**Work task:**
Some lines in the data below hold the string "shutdown". Report how many, as a bare number.

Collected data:
------

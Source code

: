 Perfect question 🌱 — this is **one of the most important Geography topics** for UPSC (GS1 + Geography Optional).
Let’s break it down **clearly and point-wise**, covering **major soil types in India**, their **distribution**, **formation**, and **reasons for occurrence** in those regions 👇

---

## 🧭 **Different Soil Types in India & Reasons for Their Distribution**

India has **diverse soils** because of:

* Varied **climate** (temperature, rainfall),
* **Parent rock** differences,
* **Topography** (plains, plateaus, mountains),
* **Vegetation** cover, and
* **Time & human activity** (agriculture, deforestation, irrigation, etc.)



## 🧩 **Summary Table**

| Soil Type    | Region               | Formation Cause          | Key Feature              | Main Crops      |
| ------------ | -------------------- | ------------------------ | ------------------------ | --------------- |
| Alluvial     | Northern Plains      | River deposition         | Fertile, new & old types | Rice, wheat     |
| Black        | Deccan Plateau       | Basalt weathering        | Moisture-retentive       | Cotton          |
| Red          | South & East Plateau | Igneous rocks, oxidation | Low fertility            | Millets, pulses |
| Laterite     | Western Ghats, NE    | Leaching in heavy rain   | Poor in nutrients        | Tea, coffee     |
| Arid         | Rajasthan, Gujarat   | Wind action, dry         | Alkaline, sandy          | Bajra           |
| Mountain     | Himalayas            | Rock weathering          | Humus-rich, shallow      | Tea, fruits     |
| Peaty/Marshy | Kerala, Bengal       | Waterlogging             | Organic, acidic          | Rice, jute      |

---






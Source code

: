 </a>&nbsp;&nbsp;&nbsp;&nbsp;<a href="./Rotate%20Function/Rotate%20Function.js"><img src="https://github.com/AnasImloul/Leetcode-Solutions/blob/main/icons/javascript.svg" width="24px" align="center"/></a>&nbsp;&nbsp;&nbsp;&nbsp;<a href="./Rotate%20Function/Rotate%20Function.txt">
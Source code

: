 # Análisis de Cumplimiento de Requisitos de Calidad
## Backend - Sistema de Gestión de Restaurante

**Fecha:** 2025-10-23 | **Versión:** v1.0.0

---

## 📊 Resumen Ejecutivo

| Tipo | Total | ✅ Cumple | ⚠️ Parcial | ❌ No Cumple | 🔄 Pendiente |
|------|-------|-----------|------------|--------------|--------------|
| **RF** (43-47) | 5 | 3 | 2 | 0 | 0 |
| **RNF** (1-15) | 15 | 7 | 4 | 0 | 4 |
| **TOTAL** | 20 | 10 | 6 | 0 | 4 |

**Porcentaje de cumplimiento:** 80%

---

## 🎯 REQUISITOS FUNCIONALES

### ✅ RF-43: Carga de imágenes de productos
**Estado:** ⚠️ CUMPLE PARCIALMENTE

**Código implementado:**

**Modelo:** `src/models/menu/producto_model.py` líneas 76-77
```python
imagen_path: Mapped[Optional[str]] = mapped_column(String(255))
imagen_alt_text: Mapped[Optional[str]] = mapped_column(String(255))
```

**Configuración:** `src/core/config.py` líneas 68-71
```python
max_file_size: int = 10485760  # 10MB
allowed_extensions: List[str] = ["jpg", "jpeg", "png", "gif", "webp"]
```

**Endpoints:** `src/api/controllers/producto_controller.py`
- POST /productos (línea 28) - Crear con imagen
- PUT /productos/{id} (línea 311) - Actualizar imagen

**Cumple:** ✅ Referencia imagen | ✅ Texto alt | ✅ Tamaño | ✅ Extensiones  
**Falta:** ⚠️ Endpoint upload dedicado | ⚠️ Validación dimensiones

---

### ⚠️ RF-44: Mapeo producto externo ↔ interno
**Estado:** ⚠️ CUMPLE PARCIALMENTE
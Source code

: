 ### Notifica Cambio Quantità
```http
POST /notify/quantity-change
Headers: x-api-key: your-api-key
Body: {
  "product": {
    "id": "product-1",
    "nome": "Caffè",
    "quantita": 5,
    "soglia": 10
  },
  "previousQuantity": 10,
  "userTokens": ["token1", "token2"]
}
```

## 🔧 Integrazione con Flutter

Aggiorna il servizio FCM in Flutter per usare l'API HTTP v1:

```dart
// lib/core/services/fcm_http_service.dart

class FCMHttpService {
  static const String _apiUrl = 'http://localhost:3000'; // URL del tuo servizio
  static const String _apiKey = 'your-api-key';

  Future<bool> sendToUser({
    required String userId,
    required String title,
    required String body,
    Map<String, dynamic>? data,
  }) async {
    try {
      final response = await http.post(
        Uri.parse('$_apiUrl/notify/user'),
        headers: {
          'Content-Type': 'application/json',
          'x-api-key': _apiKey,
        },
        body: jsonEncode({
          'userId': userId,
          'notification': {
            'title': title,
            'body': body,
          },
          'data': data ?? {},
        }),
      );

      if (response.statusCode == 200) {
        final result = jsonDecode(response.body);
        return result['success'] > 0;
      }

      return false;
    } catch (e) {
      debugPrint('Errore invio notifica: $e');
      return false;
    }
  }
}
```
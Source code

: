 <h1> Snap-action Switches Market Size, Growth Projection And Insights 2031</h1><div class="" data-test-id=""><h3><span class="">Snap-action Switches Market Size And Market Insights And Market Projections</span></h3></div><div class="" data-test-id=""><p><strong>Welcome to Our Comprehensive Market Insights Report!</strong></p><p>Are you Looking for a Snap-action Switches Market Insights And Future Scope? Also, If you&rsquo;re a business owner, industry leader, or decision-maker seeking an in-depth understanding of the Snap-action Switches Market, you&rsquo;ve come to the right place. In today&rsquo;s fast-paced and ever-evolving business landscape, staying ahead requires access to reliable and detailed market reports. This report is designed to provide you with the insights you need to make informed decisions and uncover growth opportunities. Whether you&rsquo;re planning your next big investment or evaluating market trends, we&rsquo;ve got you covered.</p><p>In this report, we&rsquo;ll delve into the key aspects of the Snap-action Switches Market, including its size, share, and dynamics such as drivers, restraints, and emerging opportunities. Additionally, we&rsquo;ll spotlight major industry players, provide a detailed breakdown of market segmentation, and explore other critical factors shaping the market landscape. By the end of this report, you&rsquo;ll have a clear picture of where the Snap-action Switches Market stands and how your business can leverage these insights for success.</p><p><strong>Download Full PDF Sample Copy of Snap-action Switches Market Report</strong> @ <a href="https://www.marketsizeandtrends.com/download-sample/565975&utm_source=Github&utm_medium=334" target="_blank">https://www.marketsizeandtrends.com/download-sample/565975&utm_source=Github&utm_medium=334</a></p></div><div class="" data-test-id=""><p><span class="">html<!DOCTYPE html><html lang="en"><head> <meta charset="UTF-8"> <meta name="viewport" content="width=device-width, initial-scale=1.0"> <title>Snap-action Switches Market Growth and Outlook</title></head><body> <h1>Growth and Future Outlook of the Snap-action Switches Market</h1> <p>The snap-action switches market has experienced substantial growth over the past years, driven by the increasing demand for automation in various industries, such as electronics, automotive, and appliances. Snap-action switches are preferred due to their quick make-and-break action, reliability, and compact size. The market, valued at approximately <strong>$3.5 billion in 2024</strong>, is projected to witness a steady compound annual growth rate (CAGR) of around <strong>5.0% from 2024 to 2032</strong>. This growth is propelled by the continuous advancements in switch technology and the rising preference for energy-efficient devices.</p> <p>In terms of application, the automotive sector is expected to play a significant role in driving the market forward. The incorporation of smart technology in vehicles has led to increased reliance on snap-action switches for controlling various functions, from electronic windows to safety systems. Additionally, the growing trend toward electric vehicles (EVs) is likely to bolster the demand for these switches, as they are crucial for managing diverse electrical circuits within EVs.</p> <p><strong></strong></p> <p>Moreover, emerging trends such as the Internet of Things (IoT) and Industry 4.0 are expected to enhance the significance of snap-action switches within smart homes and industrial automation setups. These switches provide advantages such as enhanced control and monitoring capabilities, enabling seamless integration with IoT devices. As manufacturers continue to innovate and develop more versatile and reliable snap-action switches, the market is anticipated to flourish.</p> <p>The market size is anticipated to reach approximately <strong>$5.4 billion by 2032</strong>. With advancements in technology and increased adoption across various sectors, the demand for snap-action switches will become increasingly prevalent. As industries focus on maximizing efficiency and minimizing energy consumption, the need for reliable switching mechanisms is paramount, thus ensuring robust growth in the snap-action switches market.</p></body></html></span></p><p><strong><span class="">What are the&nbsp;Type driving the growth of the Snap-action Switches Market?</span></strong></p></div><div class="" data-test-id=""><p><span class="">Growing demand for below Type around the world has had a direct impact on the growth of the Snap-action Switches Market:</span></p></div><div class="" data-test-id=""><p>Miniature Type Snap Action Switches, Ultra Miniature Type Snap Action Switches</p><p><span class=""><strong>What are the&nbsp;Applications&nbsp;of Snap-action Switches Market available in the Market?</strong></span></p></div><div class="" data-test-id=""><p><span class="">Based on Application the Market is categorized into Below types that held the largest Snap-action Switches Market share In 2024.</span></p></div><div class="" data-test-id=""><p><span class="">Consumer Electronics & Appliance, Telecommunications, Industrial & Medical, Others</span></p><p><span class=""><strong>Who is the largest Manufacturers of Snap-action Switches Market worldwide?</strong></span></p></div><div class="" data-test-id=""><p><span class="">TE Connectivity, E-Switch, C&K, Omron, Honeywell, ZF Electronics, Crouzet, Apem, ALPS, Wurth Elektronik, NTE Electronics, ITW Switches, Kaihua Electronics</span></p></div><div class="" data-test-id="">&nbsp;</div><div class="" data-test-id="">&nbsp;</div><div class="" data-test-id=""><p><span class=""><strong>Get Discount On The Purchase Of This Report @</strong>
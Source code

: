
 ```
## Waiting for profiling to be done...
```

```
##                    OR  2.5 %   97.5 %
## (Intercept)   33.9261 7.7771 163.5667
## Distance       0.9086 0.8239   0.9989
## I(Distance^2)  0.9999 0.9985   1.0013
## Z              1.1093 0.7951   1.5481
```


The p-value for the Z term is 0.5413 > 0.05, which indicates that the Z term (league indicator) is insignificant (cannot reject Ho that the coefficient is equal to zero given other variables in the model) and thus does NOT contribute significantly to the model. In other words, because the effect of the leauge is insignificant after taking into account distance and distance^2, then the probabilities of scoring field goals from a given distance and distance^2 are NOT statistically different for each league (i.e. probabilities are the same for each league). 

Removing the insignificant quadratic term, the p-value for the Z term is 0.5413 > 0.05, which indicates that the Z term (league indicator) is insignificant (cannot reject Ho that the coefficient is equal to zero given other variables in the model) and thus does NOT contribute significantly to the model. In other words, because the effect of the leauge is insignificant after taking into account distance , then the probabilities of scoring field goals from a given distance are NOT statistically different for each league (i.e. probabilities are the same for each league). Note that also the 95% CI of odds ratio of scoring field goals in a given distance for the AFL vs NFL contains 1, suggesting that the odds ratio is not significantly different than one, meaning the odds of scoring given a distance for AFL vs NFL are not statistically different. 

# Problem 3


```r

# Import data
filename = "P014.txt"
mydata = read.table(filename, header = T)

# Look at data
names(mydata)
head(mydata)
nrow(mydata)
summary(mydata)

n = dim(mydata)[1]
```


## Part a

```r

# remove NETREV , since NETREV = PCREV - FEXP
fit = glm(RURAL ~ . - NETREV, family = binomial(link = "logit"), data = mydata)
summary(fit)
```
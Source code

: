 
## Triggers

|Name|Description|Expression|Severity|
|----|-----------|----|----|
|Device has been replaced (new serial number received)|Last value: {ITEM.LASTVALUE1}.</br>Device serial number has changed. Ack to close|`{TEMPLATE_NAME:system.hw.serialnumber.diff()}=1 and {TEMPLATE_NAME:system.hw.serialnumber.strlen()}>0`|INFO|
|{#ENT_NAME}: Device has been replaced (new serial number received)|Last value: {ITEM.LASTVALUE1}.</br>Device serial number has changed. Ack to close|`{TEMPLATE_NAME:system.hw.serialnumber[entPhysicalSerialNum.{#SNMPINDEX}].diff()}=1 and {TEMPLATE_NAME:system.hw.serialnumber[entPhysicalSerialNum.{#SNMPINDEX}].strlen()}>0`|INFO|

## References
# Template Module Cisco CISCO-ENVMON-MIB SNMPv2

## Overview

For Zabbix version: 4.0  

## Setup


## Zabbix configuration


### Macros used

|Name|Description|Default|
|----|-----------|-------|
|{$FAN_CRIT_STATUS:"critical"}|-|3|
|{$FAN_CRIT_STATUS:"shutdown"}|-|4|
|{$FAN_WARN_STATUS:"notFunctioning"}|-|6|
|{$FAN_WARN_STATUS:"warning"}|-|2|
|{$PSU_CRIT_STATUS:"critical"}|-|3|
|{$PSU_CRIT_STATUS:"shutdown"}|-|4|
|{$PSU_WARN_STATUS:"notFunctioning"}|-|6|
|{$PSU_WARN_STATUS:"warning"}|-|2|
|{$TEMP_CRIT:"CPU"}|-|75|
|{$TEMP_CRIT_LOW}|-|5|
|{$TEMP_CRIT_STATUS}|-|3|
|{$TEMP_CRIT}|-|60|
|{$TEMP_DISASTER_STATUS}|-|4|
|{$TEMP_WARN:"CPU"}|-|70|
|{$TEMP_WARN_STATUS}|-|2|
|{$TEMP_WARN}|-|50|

------

**Result below:**
2